The Spectra Algonquin gas pipeline would replace a previous 26-inch pipeline that has existed for 60 years. The pipeline, which is subject to approval by the Federal Energy Regulatory Commission (FERC), would run across the Hudson River and into Peekskill, Cortlandt, and Yorktown.
The town of Cortlandt has already expressed opposition to the pipeline, concerned about its placement 450 feet from Buchanan-Verplanck Elementary School.
Peekskill Mayor Frank Catalina said while the city has no say in the approval process, they want to make sure their voices are head.

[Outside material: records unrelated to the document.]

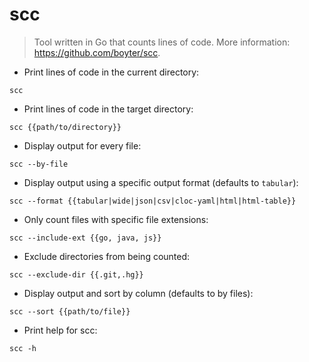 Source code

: # scc

> Tool written in Go that counts lines of code.
> More information: <https://github.com/boyter/scc>.

- Print lines of code in the current directory:

`scc`

- Print lines of code in the target directory:

`scc {{path/to/directory}}`

- Display output for every file:

`scc --by-file`

- Display output using a specific output format (defaults to `tabular`):

`scc --format {{tabular|wide|json|csv|cloc-yaml|html|html-table}}`

- Only count files with specific file extensions:

`scc --include-ext {{go, java, js}}`

- Exclude directories from being counted:

`scc --exclude-dir {{.git,.hg}}`

- Display output and sort by column (defaults to by files):

`scc --sort {{path/to/file}}`

- Print help for scc:

`scc -h`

"We are an affected municipality," Catalina said. "We want to bring our concerns and issues to the appropriate authorizing body. We've outlined issues we think are important."
Catalina said he wants to ensure Spectra has the proper insurance and would not disturb any property owners. He said he does not personally support the pipeline.
"It affects our citizens," Catalina said. "I wouldn't mind if the pipeline was going through Massachusetts, but I don't think it should come into our area, where there are a lot of residences. It's a very crowded area."
Courtney Williams, who has been one of the leading opponents of the pipeline, said she was glad the city passed the resolution.
"I am hoping other cities and towns will follow suit," Williams said. "This area already has Indian Point and the Wheelabrator plant. It's an unfair burden."
Williams said Spectra brought people to the meeting who claimed to be local residents that supported the project, only they were not from Peekskill.
"Unions don't support this project," Williams said. "These jobs are temporary and not permanent positions. Spectra is trying to pressure and intimidate residents and elected officials."
While Williams was pleased with the resolution, she said it was a small victory.
"We need to show we are united in opposition so FERC hears us," Williams said. "They have a reputation of rubberstamping projects. We have to keep up momentum and pressure. This project is unsafe for the community."
A meeting will be held in Yorktown, Wednesday at 7 p.m. at Grace Lutheran Church on Gomer Street.